Christmas Song Apocalypse

Added on 23 December 2013

If, at around 4pm yesterday afternoon, you felt a great disturbance in the Force, as if millions of voices suddenly cried out in pain, it was likely to have been as a result of The Guitarist In The Band and me murdering a series of Christmas pop classics at a festive, Sunday lunch.

The hostess enquired in a pre-event conversation if I wouldn't mind gathering everyone round the piano for some Christmas carol singing. Thinking that this might involve some time practicing carols in order to avoid humiliation and disaster, I decided it'd be easier to print some chords of a few well-known modern standards off the internet, then I could get away with strumming the guitar and no practice.

The No Practice part of that came to bite us on the arse.

Lunch was served, idle chatter was had, and then as the sun began to fall into a cold, winter sky, the crowd settled in for the musical entertainment, having paid an unexpected £15 each a ticket to meet our demands of unlimited Champagne, a helicopter ride home and bowls of Smarties with the blue ones removed.

One of the problems came with my own lack of guitar ability. Sure, I can strum a guitar a bit, and I laugh confidently in the face of chords such as G and Em, C and D, F and Am. Throw in a Cm or an Eb however, a B or C#m, and I'm hopeless. Suddenly I'm to be found staring at the fret board, trying to convert from piano notes and will likely have found an approximate variation of the guitar chord some minutes after the song is over, and I'll be left looking around with melancholic eyes saying things like, Can't we do this in G?

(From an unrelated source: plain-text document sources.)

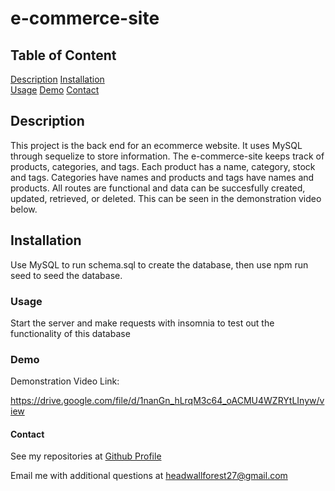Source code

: # e-commerce-site 
    
## Table of Content
[Description](#description)
[Installation](#installation)    
[Usage](#usage)
[Demo](#demo)
[Contact](#contact)


## Description

This project is the back end for an ecommerce website. It uses MySQL through sequelize to store information. The e-commerce-site keeps track of products, categories, and tags. Each product has a name, category, stock and tags. Categories have names and products and tags have names and products. All routes are functional and data can be succesfully created, updated, retrieved, or deleted. This can be seen in the demonstration video below.

## Installation

Use MySQL to run schema.sql to create the database, then use npm run seed to seed the database.

### Usage

Start the server and make requests with insomnia to test out the functionality of this database
    

### Demo

Demonstration Video Link: 

https://drive.google.com/file/d/1nanGn_hLrqM3c64_oACMU4WZRYtLInyw/view

#### Contact

See my repositories at [Github Profile](https://github.com/rjewell859)

Email me with additional questions at headwallforest27@gmail.com
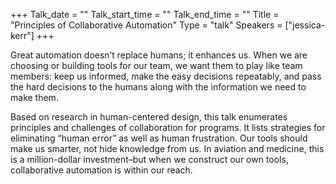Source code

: +++
Talk_date = ""
Talk_start_time = ""
Talk_end_time = ""
Title = "Principles of Collaborative Automation"
Type = "talk"
Speakers = ["jessica-kerr"]
+++

Great automation doesn’t replace humans; it enhances us. When we are choosing or building tools for our team, we want them to play like team members: keep us informed, make the easy decisions repeatably, and pass the hard decisions to the humans along with the information we need to make them.

Based on research in human-centered design, this talk enumerates principles and challenges of collaboration for programs. It lists strategies for eliminating “human error” as well as human frustration. Our tools should make us smarter, not hide knowledge from us. In aviation and medicine, this is a million-dollar investment–but when we construct our own tools, collaborative automation is within our reach.
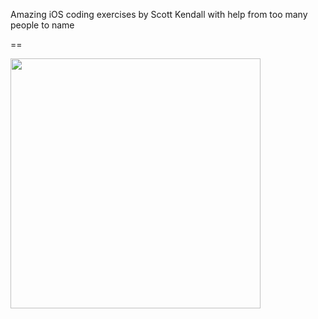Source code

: Amazing iOS coding exercises by Scott Kendall with help from too many people to name

==

<img src = "https://avatars1.githubusercontent.com/u/8561716?v=2&s=96" width=400> 
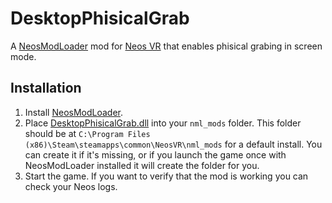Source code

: # DesktopPhisicalGrab

A [NeosModLoader](https://github.com/zkxs/NeosModLoader) mod for [Neos VR](https://neos.com/) that enables phisical grabing in screen mode.

## Installation
1. Install [NeosModLoader](https://github.com/zkxs/NeosModLoader).
1. Place [DesktopPhisicalGrab.dll](https://github.com/eia485/NeosDesktopPhisicalGrab/releases/latest/download/DesktopPhisicalGrab.dll) into your `nml_mods` folder. This folder should be at `C:\Program Files (x86)\Steam\steamapps\common\NeosVR\nml_mods` for a default install. You can create it if it's missing, or if you launch the game once with NeosModLoader installed it will create the folder for you.
1. Start the game. If you want to verify that the mod is working you can check your Neos logs.
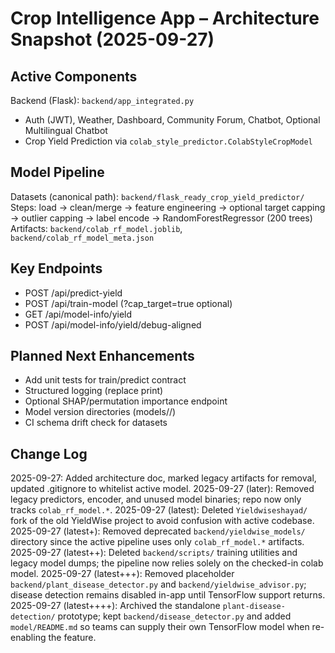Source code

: Crop Intelligence App – Architecture Snapshot (2025-09-27)
=========================================================

Active Components
-----------------
Backend (Flask): `backend/app_integrated.py`
- Auth (JWT), Weather, Dashboard, Community Forum, Chatbot, Optional Multilingual Chatbot
- Crop Yield Prediction via `colab_style_predictor.ColabStyleCropModel`

Model Pipeline
--------------
Datasets (canonical path): `backend/flask_ready_crop_yield_predictor/`
Steps: load -> clean/merge -> feature engineering -> optional target capping -> outlier capping -> label encode -> RandomForestRegressor (200 trees)
Artifacts: `backend/colab_rf_model.joblib`, `backend/colab_rf_model_meta.json`

Key Endpoints
-------------
- POST /api/predict-yield
- POST /api/train-model (?cap_target=true optional)
- GET  /api/model-info/yield
- POST /api/model-info/yield/debug-aligned

Planned Next Enhancements
-------------------------
- Add unit tests for train/predict contract
- Structured logging (replace print)
- Optional SHAP/permutation importance endpoint
- Model version directories (models/<timestamp>/)
- CI schema drift check for datasets

Change Log
----------
2025-09-27: Added architecture doc, marked legacy artifacts for removal, updated .gitignore to whitelist active model.
2025-09-27 (later): Removed legacy predictors, encoder, and unused model binaries; repo now only tracks `colab_rf_model.*`.
2025-09-27 (latest): Deleted `Yieldwiseshayad/` fork of the old YieldWise project to avoid confusion with active codebase.
2025-09-27 (latest+): Removed deprecated `backend/yieldwise_models/` directory since the active pipeline uses only `colab_rf_model.*` artifacts.
2025-09-27 (latest++): Deleted `backend/scripts/` training utilities and legacy model dumps; the pipeline now relies solely on the checked-in colab model.
2025-09-27 (latest+++): Removed placeholder `backend/plant_disease_detector.py` and `backend/yieldwise_advisor.py`; disease detection remains disabled in-app until TensorFlow support returns.
2025-09-27 (latest++++): Archived the standalone `plant-disease-detection/` prototype; kept `backend/disease_detector.py` and added `model/README.md` so teams can supply their own TensorFlow model when re-enabling the feature.
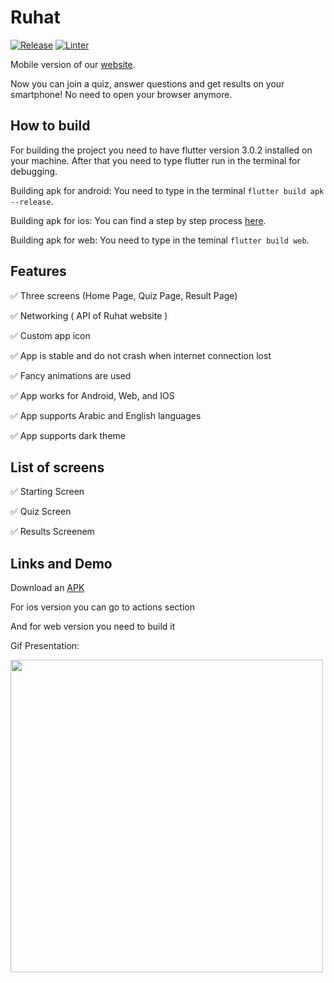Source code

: # Ruhat
[![Release](https://github.com/AhmadAlhussin2/ruhat_mobile/actions/workflows/flutter.yml/badge.svg?branch=main)](https://github.com/AhmadAlhussin2/ruhat_mobile/actions/workflows/flutter.yml)
[![Linter](https://github.com/AhmadAlhussin2/ruhat_mobile/actions/workflows/analyze.yml/badge.svg)](https://github.com/AhmadAlhussin2/ruhat_mobile/actions/workflows/analyze.yml)

Mobile version of our [website](https://daber.space).

Now you can join a quiz, answer questions and get results on your smartphone! No need to open your browser anymore.


## How to build

For building the project you need to have flutter version 3.0.2 installed on your machine. After that you need to type flutter run in the terminal for debugging.

Building apk for android:
You need to type in the terminal `flutter build apk --release`.

Building apk for ios:
You can find a step by step process [here](https://docs.flutter.dev/deployment/ios). 

Building apk for web:
You need to type in the teminal `flutter build web`.


## Features

✅ Three screens (Home Page, Quiz Page, Result Page)

✅ Networking ( API of Ruhat website )

✅ Custom app icon

✅ App is stable and do not crash when internet connection lost

✅ Fancy animations are used

✅ App works for Android, Web, and IOS

✅ App supports Arabic and English languages

✅ App supports dark theme


## List of screens

✅ Starting Screen

✅ Quiz Screen

✅ Results Screenem

## Links and Demo

Download an [APK](https://drive.google.com/file/d/12nbDXD1lBw7G6fZGBdy8sTyVNOuK2lwK/view?usp=sharing)

For ios version you can go to actions section

And for web version you need to build it

Gif Presentation:

<img src ="https://user-images.githubusercontent.com/102483482/178080698-bc0fa8df-3f5c-4328-9397-af4fd8e9edfb.gif" height="500px">

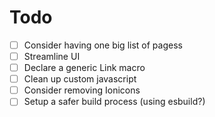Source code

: # Todo
* [ ] Consider having one big list of pagess
* [ ] Streamline UI
* [ ] Declare a generic Link macro
* [ ] Clean up custom javascript
* [ ] Consider removing Ionicons
* [ ] Setup a safer build process (using esbuild?)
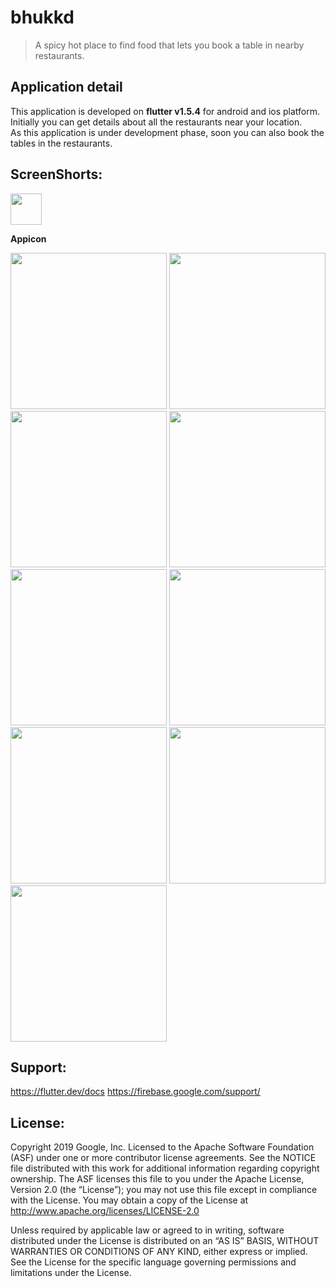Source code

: # bhukkd 
> A spicy hot place to find food that lets you book a table in nearby restaurants.

## Application detail
This application is developed on **flutter v1.5.4** for android and ios platform. Initially you can get details about all the restaurants near your location.
<br>
As this application is under development phase, soon you can also book the tables in the restaurants.

## ScreenShorts:
<p float="left">
  <a href="https://imgur.com/Mw28Pwg.jpg"><img src="https://imgur.com/Mw28Pwg.jpg" width="50"></a>
<p><b>Appicon</b></p>
  
<a href="https://imgur.com/HCjFdaJ.jpg" width="250"></a>
<a href="https://imgur.com/mEZhK1u.jpg"><img src="https://imgur.com/mEZhK1u.jpg" width="250"></a>
<a href="https://imgur.com/8VyUrSz.jpg"><img src="https://imgur.com/8VyUrSz.jpg" width="250"></a>
<a href="https://imgur.com/FvNqfKU.jpg"><img src="https://imgur.com/FvNqfKU.jpg" width="250"></a>
<a href="https://imgur.com/qT65auw.jpg"><img src="https://imgur.com/qT65auw.jpg" width="250"></a>
<a href="https://imgur.com/KA6Ne3g.jpg"><img src="https://imgur.com/KA6Ne3g.jpg" width="250"></a>
<a href="https://imgur.com/8nHHNkj.jpg"><img src="https://imgur.com/8nHHNkj.jpg" width="250"></a>
<a href="https://imgur.com/77z8SmG.jpg"><img src="https://imgur.com/77z8SmG.jpg" width="250"></a>
<a href="https://imgur.com/devAatO.jpg"><img src="https://imgur.com/devAatO.jpg" width="250"></a>
<a href="https://imgur.com/aBQs1GL.jpg"><img src="https://imgur.com/aBQs1GL.jpg" width="250"></a>
</p>

## Support:
https://flutter.dev/docs
https://firebase.google.com/support/

## License:
Copyright 2019 Google, Inc. Licensed to the Apache Software Foundation (ASF) under one or more contributor license agreements. See the NOTICE file distributed with this work for additional information regarding copyright ownership. The ASF licenses this file to you under the Apache License, Version 2.0 (the “License”); you may not use this file except in compliance with the License. You may obtain a copy of the License at http://www.apache.org/licenses/LICENSE-2.0

Unless required by applicable law or agreed to in writing, software distributed under the License is distributed on an “AS IS” BASIS, WITHOUT WARRANTIES OR CONDITIONS OF ANY KIND, either express or implied. See the License for the specific language governing permissions and limitations under the License.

We opened with Do They Know It's Christmas. Started badly on the back of those opening lines, which really need to be sung with Boy George-esque passion, else there is an inevitable tendency to warbling, but everything picked up when we got to But say a prayer… and for a few brief moments it looked like we might be blessed by Angels and things were going to be fine. Then, out of nowhere, we suddenly came upon alien words, words that did not belong in the song, and we crashed suddenly to a halt with a What the fuck, man? There were jeers. The audience were baffled. Someone threw rotting cabbage, and a series of leftover Christmas desserts at us, but largely their aim was drunken and what hit us was little more than a trifle. Only later did I realise that I'd printed off the words to that lesser known classic Band Aid 20, where they'd obviously changed things up a bit by not just replacing People You've Heard Of, with a collection of Who The Fuck Are They celebrities who'd cried on cue at looking at pictures of starving children, but they'd changed the middle eight.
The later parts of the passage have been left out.